Directions> Would you please return the lines of the entries below starting at the line that has "- Sm8450-common: Do" and ending at the line that has "- Ovaltine: Kang blobs", both included, exactly as they are?

....

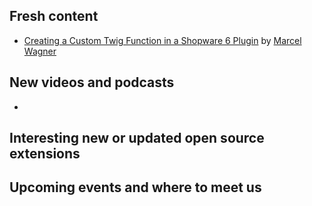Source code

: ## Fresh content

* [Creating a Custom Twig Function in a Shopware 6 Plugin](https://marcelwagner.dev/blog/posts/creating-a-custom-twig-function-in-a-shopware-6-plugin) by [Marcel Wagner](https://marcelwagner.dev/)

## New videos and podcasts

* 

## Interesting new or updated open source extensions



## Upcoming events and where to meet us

....

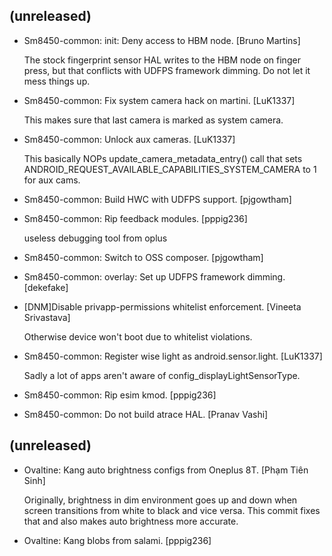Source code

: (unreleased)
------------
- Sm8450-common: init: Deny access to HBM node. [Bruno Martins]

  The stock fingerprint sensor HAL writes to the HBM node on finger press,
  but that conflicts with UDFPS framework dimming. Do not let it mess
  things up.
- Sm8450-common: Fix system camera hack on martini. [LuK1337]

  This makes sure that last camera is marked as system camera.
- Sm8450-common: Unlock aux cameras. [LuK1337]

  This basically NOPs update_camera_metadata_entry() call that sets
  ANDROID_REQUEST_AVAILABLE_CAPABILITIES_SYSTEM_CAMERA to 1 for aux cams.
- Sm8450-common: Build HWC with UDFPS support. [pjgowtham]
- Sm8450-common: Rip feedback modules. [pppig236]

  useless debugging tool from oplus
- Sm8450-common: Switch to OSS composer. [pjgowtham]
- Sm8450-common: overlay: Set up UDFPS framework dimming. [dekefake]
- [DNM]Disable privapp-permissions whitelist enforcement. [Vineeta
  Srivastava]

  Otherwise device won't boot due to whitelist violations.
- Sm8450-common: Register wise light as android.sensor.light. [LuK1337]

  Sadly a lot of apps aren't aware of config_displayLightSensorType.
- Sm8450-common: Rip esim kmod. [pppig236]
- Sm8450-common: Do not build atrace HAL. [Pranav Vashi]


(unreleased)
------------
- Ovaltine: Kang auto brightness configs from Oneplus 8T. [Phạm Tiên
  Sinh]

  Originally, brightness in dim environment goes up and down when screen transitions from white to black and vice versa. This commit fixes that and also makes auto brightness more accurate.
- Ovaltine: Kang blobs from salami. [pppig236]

....

Reply>
- Sm8450-common: Do not build atrace HAL. [Pranav Vashi]


(unreleased)
------------
- Ovaltine: Kang auto brightness configs from Oneplus 8T. [Phạm Tiên
  Sinh]

  Originally, brightness in dim environment goes up and down when screen transitions from white to black and vice versa. This commit fixes that and also makes auto brightness more accurate.
- Ovaltine: Kang blobs from salami. [pppig236]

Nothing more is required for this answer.